Parmi Natesan, Executive: Centre for Corporate Governance at the Institute of Directors in Southern Africa (IoDSA) says that in South Africa, directors’ duties as set out in our common law and in the Companies Act include the fiduciary duty to act in good faith and for a proper purpose in the best interests of the company and also acting with due care, skill and diligence.
Directors could be subject to criminal sanctions like fines, jail time, and even disqualification from serving as a director in future, if they have failed to perform their duties.
However, these duties and related potential liabilities should not prevent directors from taking the necessary bold decisions that are often required to drive growth and success. Business is ultimately all about taking risk in order to gain reward. Equally, it is accepted that directors can take decisions that turn out to be wrong or result in loss.
What is commonly known as the Business Judgment Rule essentially outlines how directors can defend their decisions if they are able to demonstrate that they satisfied the obligations of acting in the best interests of the company and with the required care of skill, in that they; took reasonably diligent steps to be informed about the matter and access the correct information, had a rational basis to believe that their decision was in the best interests of the company at the time, and that they had no personal financial interest in the matter.
In order to be better informed, non-executive directors, who are not involved in the day to day business of the organisation particularly in large and complex organisations such as those referred to earlier, rely heavily on assurances from management, internal audit, and external audit as well as board committees such as the Audit Committee. They must, however, take reasonable steps to ensure the information is accurate and that they understand it prior to making any decisions.

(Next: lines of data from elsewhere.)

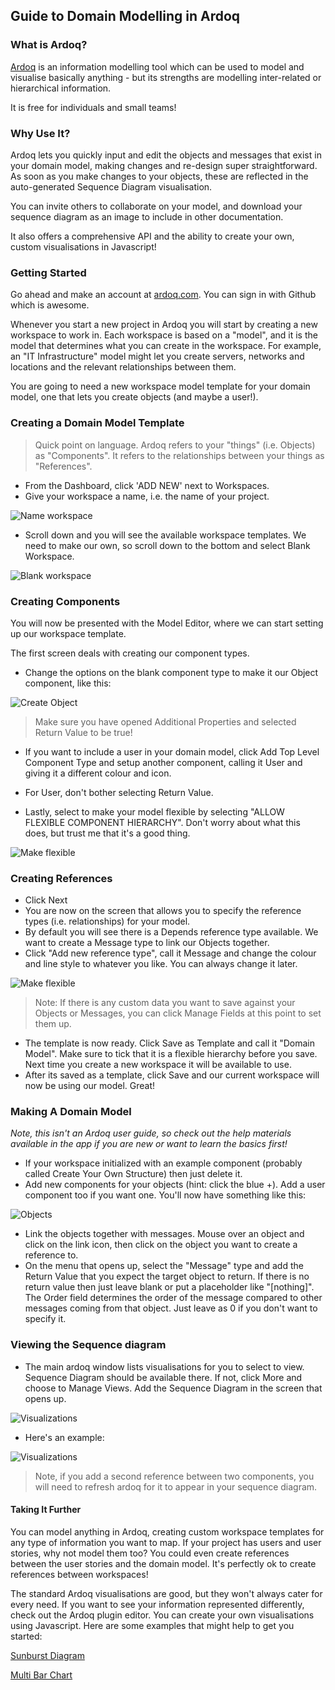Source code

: Guide to Domain Modelling in Ardoq
-----

### What is Ardoq?

[Ardoq](https://ardoq.com/) is an information modelling tool which can be used to model and visualise basically anything - but its strengths are modelling inter-related or hierarchical information.

It is free for individuals and small teams!

### Why Use It?

Ardoq lets you quickly input and edit the objects and messages that exist in your domain model, making changes and re-design super straightforward. As soon as you make changes to your objects, these are reflected in the auto-generated Sequence Diagram visualisation.

You can invite others to collaborate on your model, and download your sequence diagram as an image to include in other documentation.

It also offers a comprehensive API and the ability to create your own, custom visualisations in Javascript!

### Getting Started

Go ahead and make an account at [ardoq.com](https://ardoq.com/). You can sign in with Github which is awesome.

Whenever you start a new project in Ardoq you will start by creating a new workspace to work in. Each workspace is based on a "model", and it is the model that determines what you can create in the workspace. For example, an "IT Infrastructure" model might let you create servers, networks and locations and the relevant relationships between them.

You are going to need a new workspace model template for your domain model, one that lets you create objects (and maybe a user!).

### Creating a Domain Model Template

> Quick point on language. Ardoq refers to your "things" (i.e. Objects) as "Components". It refers to the relationships between your things as "References".

- From the Dashboard, click 'ADD NEW' next to Workspaces.
- Give your workspace a name, i.e. the name of your project.

![Name workspace](https://github.com/rkclark/ardoq-domain-modelling/blob/master/img/name_workspace.png)

- Scroll down and you will see the available workspace templates. We need to make our own, so scroll down to the bottom and select Blank Workspace.

![Blank workspace](https://github.com/rkclark/ardoq-domain-modelling/blob/master/img/blank_workspace2.png)

### Creating Components

You will now be presented with the Model Editor, where we can start setting up our workspace template.

The first screen deals with creating our component types.

- Change the options on the blank component type to make it our Object component, like this:

![Create Object](https://github.com/rkclark/ardoq-domain-modelling/blob/master/img/create_object.png)

> Make sure you have opened Additional Properties and selected Return Value to be true!

- If you want to include a user in your domain model, click Add Top Level Component Type and setup another component, calling it User and giving it a different colour and icon.
- For User, don't bother selecting Return Value.

- Lastly, select to make your model flexible by selecting "ALLOW FLEXIBLE COMPONENT HIERARCHY". Don't worry about what this does, but trust me that it's a good thing.

![Make flexible](https://github.com/rkclark/ardoq-domain-modelling/blob/master/img/make_flexible.png)

### Creating References

- Click Next
- You are now on the screen that allows you to specify the reference types (i.e. relationships) for your model.
- By default you will see there is a Depends reference type available. We want to create a Message type to link our Objects together.
- Click "Add new reference type", call it Message and change the colour and line style to whatever you like. You can always change it later.

![Make flexible](https://github.com/rkclark/ardoq-domain-modelling/blob/master/img/create_message.png)

> Note: If there is any custom data you want to save against your Objects or Messages, you can click Manage Fields at this point to set them up.

- The template is now ready. Click Save as Template and call it "Domain Model". Make sure to tick that it is a flexible hierarchy before you save. Next time you create a new workspace it will be available to use.
- After its saved as a template, click Save and our current workspace will now be using our model. Great!

### Making A Domain Model

*Note, this isn't an Ardoq user guide, so check out the help materials available in the app if you are new or want to learn the basics first!*

- If your workspace initialized with an example component (probably called Create Your Own Structure) then just delete it.
- Add new components for your objects (hint: click the blue +). Add a user component too if you want one. You'll now have something like this:

![Objects](https://github.com/rkclark/ardoq-domain-modelling/blob/master/img/objects.png)

- Link the objects together with messages. Mouse over an object and click on the link icon, then click on the object you want to create a reference to.
- On the menu that opens up, select the "Message" type and add the Return Value that you expect the target object to return. If there is no return value then just leave blank or put a placeholder like "[nothing]". The Order field determines the order of the message compared to other messages coming from that object. Just leave as 0 if you don't want to specify it.

### Viewing the Sequence diagram

- The main ardoq window lists visualisations for you to select to view. Sequence Diagram should be available there. If not, click More and choose to Manage Views. Add the Sequence Diagram in the screen that opens up.

![Visualizations](https://github.com/rkclark/ardoq-domain-modelling/blob/master/img/visualizations.png)

- Here's an example:

![Visualizations](https://github.com/rkclark/ardoq-domain-modelling/blob/master/img/sequence_diagram.png)

> Note, if you add a second reference between two components, you will need to refresh ardoq for it to appear in your sequence diagram.

#### Taking It Further

You can model anything in Ardoq, creating custom workspace templates for any type of information you want to map. If your project has users and user stories, why not model them too? You could even create references between the user stories and the domain model. It's perfectly ok to create references between workspaces!

The standard Ardoq visualisations are good, but they won't always cater for every need. If you want to see your information represented differently, check out the Ardoq plugin editor. You can create your own visualisations using Javascript. Here are some examples that might help to get you started:

[Sunburst Diagram](https://github.com/rkclark/ardoq-sunburst-diagram)

[Multi Bar Chart](https://github.com/rkclark/ardoq-multi-bar-chart)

Apart from the law, the governance code in South Africa, King IV, sets out the expected governance best practice. In relation to the allegations at the companies in question , King IV contains specific principles and practices around ethical conduct, good corporate citizenship, compliance with laws, rules, codes and standards, fraud, corruption as well as risk and tax governance. It further outlines oversight and monitoring of implementation and execution by management as one of the four primary governance roles and responsibilities of the board within the dynamic business cycle of the organisation
“Good governance does not exist apart from the law and a corporate governance code that applies on a voluntary basis may also trigger legal consequences,” says Richard Foster, IoDSA facilitator. “A court considers all relevant circumstances in determining the appropriate standard of conduct for those charged with governance duties, including what the generally accepted practices are. Given that the provisions of voluntary codes of governance find their way into jurisprudence and become part of the common law, failure to meet an established corporate governance practice, albeit not legislated may also invoke liability,” says Foster.
Natesan says that King IV is a useful reference point for governance best practice, if it is applied as intended – i.e. meaningful application in a value adding manner to achieve certain outcomes. “An organisation can tick all the boxes, have all the structures, processes, and documents in place, but that does not mean they have good governance.”

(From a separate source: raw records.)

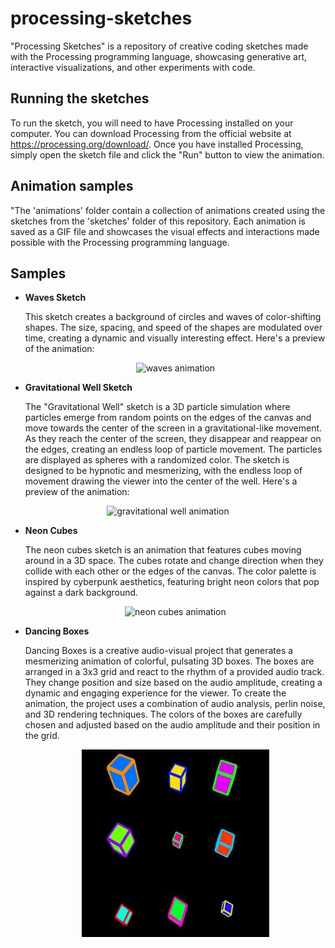 # processing-sketches
"Processing Sketches" is a repository of creative coding sketches made with the Processing programming language, showcasing generative art, interactive visualizations, and other experiments with code.

## Running the sketches
To run the sketch, you will need to have Processing installed on your computer.
You can download Processing from the official website at https://processing.org/download/. Once you have installed Processing, simply open the sketch file and click the "Run" button to view the animation.

## Animation samples
"The 'animations' folder contain a collection of animations created using the sketches from the 'sketches' folder of this repository. Each animation is saved as a GIF file and showcases the visual effects and interactions made possible with the Processing programming language.

## Samples
- **Waves Sketch**
  
  This sketch creates a background of circles and waves of color-shifting shapes. The size, spacing, and speed of the shapes are modulated over time, creating a dynamic   and visually interesting effect.
  Here's a preview of the animation:
  <p align="center">
    <img src="animations/waves.gif" width="300" height="300" alt="waves animation">
  </p>
  
 - **Gravitational Well Sketch**
  
    The "Gravitational Well" sketch is a 3D particle simulation where particles emerge from random points on the edges of the canvas and move towards the center of the       screen in a gravitational-like movement. As they reach the center of the screen, they disappear and reappear on the edges, creating an endless loop of particle   movement. The particles are displayed as spheres with a randomized color. The sketch is designed to be hypnotic and mesmerizing, with the endless loop of movement drawing the viewer into the center of the well.
    Here's a preview of the animation:
  
  <p align="center">
    <img src="animations/gravitational-well.gif" width="300" height="300" alt="gravitational well animation">
  </p>
  
  - **Neon Cubes**
  
    The neon cubes sketch is an animation that features cubes moving around in a 3D space. The cubes rotate and   change direction when they collide with each other or the edges of the canvas. The color palette is inspired by cyberpunk aesthetics, featuring bright neon colors that pop against a dark background.
    <p align="center">
      <img src="animations/neon-cubes.gif" width="300" height="300" alt="neon cubes animation">
    </p>
	
  - **Dancing Boxes**
  
    Dancing Boxes is a creative audio-visual project that generates a mesmerizing animation of colorful, pulsating 3D boxes. The boxes are arranged in a 3x3 grid and react to the rhythm of a provided audio track. They change position and size based on the audio amplitude, creating a dynamic and engaging experience for the viewer.
	To create the animation, the project uses a combination of audio analysis, perlin noise, and 3D rendering techniques. The colors of the boxes are carefully chosen and adjusted based on the audio amplitude and their position in the grid.
    <p align="center">
	<a href="https://www.youtube.com/watch?v=VuQzvPF5nMU" target="_blank">
  		<img src="sketches/dancing_boxes/dancing-boxes-thumbnail.jpg" alt="Dancing Boxes Video Preview" width="300" height="300">
	</a>
    </p>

In King IV, good governance is defined as ethical and effective leadership that achieves the governance outcomes of ethical leadership, good performance, effective control and legitimacy. In a recent BizNews article, Nic Frangos is quoted as saying, “If you have a CEO with no integrity, King Ten wouldn’t suffice. On the other hand, for someone with the integrity of an Adrian Gore (CEO of Discovery), even King One isn’t required.”

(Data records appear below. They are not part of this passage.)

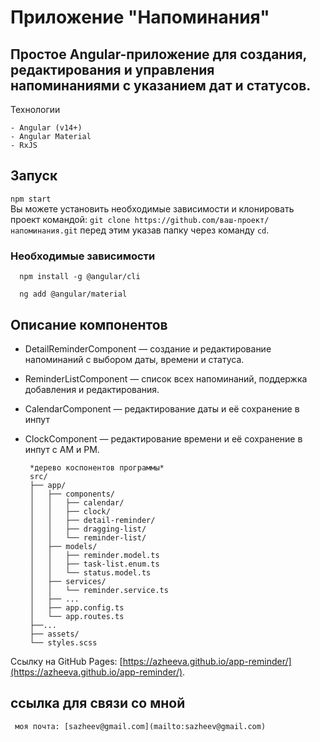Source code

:# Приложение "Напоминания"
## Простое Angular-приложение для создания, редактирования и управления напоминаниями с указанием дат и статусов.

Технологии

    - Angular (v14+)
    - Angular Material
    - RxJS

## Запуск
`npm start`    
Вы можете установить необходимые зависимости и клонировать проект командой:
`git clone https://github.com/ваш-проект/напоминания.git`
перед этим указав папку через команду `cd`.
### Необходимые зависимости

      npm install -g @angular/cli

      ng add @angular/material
## Описание компонентов
 - DetailReminderComponent — создание и редактирование напоминаний с выбором даты, времени и статуса.
 - ReminderListComponent — список всех напоминаний, поддержка добавления и редактирования.
 - CalendarComponent — редактирование даты и её сохранение в инпут
 - ClockComponent — редактирование времени и её сохранение в инпут с AM и PM.

        *дерево коспонентов программы*
        src/
        ├── app/
        │   ├── components/
        │   │   ├── calendar/
        │   │   ├── clock/
        │   │   ├── detail-reminder/
        │   │   ├── dragging-list/
        │   │   └── reminder-list/
        │   ├── models/
        │   │   ├── reminder.model.ts
        │   │   ├── task-list.enum.ts
        │   │   └── status.model.ts
        │   ├── services/
        │   │   └── reminder.service.ts
        │   ├── ...
        │   ├── app.config.ts
        │   └── app.routes.ts
        ├──...
        ├── assets/
        └── styles.scss

  Ссылку на GitHub Pages: [https://azheeva.github.io/app-reminder/](https://azheeva.github.io/app-reminder/).
   ## ссылка для связи со мной
   
     моя почта: [sazheev@gmail.com](mailto:sazheev@gmail.com)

A few of the directors serving on the boards of these companies are members of the IoDSA. However, the institute is a voluntary body that has no statutory power to appoint, remove or take punitive action against directors, says IoDSA CEO Angela Cherrington. This responsibility lies with regulators, the courts and other statutory bodies like the CIPC. “The IoDSA can nevertheless revoke membership from individuals if they are found to be in contravention of our member code of conduct. The same applies to those who carry the IoDSA’s Chartered Director SA or Certified Director professional designations. There are currently no Chartered Director SAs on the boards of Steinhoff, EOH and Multichoice.”